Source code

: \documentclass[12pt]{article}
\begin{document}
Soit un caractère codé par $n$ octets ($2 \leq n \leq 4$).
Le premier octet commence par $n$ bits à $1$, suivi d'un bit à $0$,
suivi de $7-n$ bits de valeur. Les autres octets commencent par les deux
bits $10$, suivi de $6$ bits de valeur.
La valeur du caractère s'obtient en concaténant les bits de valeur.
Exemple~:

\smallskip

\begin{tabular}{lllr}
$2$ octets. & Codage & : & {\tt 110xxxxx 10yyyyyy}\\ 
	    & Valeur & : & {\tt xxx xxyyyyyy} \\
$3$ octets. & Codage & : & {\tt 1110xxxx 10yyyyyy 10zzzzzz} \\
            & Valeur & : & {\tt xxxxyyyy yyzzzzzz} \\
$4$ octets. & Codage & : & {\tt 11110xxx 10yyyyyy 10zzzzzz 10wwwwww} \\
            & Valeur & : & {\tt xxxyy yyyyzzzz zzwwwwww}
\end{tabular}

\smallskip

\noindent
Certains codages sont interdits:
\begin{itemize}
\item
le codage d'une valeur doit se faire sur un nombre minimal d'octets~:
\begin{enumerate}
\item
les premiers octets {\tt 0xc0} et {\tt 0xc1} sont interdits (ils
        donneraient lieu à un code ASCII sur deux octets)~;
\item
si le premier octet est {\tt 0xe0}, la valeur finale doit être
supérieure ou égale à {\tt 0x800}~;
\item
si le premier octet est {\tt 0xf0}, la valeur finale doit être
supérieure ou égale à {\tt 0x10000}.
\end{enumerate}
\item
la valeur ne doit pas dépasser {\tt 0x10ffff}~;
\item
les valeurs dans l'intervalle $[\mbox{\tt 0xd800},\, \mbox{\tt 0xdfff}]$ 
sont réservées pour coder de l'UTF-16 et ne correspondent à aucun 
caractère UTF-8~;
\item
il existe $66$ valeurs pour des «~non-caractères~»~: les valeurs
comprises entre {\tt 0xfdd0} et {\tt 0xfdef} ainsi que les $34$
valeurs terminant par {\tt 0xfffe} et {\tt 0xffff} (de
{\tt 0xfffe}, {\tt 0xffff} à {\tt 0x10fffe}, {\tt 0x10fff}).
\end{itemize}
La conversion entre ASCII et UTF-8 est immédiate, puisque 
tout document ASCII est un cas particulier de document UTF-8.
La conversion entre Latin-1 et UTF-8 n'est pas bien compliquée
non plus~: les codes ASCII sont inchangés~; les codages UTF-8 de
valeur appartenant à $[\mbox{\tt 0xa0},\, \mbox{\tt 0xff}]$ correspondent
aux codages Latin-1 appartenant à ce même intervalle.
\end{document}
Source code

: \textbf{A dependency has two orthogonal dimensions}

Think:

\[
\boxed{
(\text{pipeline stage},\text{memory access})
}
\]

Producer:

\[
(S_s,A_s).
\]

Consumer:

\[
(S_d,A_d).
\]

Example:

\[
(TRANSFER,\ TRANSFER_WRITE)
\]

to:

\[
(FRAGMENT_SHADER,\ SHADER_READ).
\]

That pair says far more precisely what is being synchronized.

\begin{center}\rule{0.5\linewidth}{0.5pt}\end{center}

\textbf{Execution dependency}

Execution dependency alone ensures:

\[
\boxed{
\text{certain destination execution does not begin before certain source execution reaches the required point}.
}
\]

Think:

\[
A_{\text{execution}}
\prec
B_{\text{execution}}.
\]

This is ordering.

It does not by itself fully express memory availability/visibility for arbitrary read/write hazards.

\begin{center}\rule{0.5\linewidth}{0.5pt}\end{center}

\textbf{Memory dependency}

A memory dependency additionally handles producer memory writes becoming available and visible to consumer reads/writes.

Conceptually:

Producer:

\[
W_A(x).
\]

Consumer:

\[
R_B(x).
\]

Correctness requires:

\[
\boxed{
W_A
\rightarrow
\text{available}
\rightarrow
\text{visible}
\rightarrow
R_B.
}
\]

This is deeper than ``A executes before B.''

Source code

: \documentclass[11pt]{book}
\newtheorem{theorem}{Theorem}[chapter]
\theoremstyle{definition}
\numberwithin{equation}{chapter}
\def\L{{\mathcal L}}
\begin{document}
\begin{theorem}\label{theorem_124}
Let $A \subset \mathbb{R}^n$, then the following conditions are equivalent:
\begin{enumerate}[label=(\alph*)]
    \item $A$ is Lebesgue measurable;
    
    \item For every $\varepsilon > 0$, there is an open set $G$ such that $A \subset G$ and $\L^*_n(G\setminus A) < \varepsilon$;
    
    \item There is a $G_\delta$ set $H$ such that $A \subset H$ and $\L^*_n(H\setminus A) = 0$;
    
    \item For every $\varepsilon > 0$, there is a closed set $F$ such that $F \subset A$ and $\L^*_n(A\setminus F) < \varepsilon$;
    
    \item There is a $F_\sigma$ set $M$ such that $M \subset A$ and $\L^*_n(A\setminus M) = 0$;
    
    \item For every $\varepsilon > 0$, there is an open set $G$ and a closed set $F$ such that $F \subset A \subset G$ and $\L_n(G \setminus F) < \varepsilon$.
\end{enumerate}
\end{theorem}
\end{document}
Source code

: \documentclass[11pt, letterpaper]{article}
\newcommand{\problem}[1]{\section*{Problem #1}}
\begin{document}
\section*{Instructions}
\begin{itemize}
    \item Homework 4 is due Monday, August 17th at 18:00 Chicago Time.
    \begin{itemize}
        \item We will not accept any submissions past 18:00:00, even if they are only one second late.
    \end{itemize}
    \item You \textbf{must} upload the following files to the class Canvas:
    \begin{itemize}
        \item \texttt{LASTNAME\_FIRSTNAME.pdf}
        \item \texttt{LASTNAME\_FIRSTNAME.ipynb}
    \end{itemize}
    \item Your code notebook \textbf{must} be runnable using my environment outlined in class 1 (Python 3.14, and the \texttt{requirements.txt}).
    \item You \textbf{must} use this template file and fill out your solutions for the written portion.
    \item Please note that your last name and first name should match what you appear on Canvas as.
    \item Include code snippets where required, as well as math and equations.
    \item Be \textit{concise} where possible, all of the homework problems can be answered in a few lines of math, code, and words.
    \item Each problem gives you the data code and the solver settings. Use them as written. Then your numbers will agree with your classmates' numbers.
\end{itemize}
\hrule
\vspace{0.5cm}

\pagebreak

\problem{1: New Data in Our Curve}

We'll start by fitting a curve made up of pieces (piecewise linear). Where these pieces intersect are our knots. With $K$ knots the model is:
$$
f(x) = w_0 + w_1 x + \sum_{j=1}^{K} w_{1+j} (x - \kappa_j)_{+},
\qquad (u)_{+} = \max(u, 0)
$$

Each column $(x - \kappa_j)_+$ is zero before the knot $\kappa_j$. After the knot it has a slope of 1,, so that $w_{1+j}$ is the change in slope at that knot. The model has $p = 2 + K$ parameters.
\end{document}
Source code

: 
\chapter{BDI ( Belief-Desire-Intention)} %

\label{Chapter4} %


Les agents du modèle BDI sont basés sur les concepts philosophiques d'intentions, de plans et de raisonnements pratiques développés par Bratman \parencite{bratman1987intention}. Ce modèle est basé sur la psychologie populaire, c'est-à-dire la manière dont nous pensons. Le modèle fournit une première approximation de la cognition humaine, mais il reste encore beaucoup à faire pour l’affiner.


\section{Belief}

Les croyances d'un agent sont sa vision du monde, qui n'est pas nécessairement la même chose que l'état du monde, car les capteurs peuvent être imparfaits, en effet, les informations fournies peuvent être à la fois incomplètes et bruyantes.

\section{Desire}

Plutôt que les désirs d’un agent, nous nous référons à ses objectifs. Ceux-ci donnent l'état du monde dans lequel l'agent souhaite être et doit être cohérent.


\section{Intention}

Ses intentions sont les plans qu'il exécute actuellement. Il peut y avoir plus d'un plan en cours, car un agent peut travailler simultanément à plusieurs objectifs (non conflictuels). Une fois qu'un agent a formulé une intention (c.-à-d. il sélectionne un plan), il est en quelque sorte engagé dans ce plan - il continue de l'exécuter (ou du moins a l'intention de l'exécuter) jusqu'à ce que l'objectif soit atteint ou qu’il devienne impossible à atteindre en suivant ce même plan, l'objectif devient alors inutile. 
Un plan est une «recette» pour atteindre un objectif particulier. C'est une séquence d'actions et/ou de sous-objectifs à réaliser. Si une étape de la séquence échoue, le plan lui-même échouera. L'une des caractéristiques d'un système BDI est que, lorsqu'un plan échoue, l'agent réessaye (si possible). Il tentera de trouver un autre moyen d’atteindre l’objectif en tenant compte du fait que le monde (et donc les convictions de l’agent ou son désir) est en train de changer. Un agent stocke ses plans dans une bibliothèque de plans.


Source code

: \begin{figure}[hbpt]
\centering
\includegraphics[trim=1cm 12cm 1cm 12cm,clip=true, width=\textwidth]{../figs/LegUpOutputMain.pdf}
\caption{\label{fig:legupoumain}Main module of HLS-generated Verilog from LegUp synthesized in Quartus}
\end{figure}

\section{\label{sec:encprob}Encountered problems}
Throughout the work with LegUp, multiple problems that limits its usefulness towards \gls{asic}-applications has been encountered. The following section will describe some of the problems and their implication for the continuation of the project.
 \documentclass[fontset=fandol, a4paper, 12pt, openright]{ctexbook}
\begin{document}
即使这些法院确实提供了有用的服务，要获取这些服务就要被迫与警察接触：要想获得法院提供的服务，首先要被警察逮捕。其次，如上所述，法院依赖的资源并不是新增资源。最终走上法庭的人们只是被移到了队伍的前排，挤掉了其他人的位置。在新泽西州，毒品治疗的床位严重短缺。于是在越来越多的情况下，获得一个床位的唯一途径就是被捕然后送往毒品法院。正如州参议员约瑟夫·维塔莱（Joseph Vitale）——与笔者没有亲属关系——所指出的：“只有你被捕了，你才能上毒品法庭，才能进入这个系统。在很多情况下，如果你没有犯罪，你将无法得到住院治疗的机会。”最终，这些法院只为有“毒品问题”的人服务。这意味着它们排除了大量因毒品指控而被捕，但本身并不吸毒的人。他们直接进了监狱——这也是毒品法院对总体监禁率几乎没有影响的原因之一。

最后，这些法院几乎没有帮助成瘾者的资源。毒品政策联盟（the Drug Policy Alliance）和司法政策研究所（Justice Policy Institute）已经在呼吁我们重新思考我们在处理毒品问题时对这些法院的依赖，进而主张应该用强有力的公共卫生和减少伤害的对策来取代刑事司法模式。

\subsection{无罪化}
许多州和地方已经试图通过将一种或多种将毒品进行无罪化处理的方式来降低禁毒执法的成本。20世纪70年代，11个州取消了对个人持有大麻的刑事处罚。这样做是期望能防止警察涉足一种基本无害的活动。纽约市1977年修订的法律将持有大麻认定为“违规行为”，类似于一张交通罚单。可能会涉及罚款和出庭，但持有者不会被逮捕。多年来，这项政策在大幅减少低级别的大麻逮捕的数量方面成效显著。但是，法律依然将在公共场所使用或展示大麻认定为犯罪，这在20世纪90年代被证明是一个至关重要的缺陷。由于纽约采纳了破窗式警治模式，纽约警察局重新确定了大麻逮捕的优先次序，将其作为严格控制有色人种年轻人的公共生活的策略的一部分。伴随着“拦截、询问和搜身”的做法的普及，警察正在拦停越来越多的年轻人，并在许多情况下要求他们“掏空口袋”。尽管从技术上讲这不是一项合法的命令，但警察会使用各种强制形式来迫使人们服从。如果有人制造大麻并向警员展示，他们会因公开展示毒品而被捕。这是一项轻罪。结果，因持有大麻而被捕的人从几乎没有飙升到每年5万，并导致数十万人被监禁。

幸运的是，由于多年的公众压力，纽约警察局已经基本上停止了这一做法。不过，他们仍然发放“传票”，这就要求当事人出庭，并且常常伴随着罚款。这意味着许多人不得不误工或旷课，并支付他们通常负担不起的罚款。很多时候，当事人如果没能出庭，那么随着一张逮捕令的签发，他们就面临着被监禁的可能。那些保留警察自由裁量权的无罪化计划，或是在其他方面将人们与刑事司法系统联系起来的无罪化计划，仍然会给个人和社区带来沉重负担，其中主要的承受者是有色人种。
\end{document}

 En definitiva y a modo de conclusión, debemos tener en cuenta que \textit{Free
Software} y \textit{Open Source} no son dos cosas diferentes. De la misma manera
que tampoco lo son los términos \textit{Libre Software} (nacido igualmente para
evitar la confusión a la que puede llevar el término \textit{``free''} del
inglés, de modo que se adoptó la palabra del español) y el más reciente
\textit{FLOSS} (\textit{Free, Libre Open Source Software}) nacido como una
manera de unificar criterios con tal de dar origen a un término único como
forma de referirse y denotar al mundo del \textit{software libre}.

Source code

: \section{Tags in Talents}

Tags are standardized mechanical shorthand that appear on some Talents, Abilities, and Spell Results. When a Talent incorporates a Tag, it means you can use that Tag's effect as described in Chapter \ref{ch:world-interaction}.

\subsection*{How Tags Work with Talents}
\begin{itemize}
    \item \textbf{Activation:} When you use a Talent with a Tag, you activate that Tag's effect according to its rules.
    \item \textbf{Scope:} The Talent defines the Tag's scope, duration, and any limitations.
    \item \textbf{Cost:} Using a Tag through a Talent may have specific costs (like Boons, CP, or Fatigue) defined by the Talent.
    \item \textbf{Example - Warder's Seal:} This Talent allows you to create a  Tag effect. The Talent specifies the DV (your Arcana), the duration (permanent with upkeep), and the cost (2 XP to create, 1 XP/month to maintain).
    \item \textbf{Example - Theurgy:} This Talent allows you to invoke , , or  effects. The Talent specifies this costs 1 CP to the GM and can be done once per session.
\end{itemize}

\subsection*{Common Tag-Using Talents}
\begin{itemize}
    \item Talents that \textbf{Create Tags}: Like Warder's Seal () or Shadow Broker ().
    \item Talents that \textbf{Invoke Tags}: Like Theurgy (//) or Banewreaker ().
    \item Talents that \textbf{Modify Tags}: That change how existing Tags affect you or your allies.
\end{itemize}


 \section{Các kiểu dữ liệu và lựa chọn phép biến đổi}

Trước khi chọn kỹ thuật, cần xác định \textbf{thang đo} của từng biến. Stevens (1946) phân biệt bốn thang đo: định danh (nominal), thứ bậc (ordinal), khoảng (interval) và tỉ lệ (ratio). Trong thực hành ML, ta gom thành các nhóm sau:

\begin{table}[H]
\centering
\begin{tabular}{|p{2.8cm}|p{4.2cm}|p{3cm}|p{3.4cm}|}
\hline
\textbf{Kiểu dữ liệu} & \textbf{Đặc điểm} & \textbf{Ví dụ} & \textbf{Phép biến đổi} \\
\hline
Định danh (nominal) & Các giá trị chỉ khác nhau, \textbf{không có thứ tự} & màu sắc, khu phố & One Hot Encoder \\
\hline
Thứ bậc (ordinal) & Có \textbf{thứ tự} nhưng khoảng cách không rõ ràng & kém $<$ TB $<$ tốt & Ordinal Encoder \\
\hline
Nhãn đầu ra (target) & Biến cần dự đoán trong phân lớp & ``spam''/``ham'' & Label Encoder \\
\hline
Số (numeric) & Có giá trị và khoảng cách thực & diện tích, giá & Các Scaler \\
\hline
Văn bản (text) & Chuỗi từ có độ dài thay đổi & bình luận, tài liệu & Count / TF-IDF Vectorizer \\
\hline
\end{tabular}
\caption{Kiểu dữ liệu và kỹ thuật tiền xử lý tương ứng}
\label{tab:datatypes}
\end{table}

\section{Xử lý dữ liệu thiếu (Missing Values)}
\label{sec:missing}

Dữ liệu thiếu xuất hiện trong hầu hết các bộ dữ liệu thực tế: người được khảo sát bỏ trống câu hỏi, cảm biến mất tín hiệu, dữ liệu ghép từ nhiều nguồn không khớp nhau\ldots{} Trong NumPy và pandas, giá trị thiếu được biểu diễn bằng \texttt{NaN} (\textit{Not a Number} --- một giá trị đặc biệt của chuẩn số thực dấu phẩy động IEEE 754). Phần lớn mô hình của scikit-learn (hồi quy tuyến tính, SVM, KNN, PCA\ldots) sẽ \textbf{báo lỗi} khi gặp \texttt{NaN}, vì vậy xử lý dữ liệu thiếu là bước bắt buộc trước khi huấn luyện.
******
** Work order **
One stretch of the lines above is wanted, from the line that contains "11110xxx 10yyyyyy 10zzzzzz" through the line that contains "le codage d'une". Output it exactly.

** Solution for this task **
$4$ octets. & Codage & : & {\tt 11110xxx 10yyyyyy 10zzzzzz 10wwwwww} \\
            & Valeur & : & {\tt xxxyy yyyyzzzz zzwwwwww}
\end{tabular}

\smallskip

\noindent
Certains codages sont interdits:
\begin{itemize}
\item
le codage d'une valeur doit se faire sur un nombre minimal d'octets~:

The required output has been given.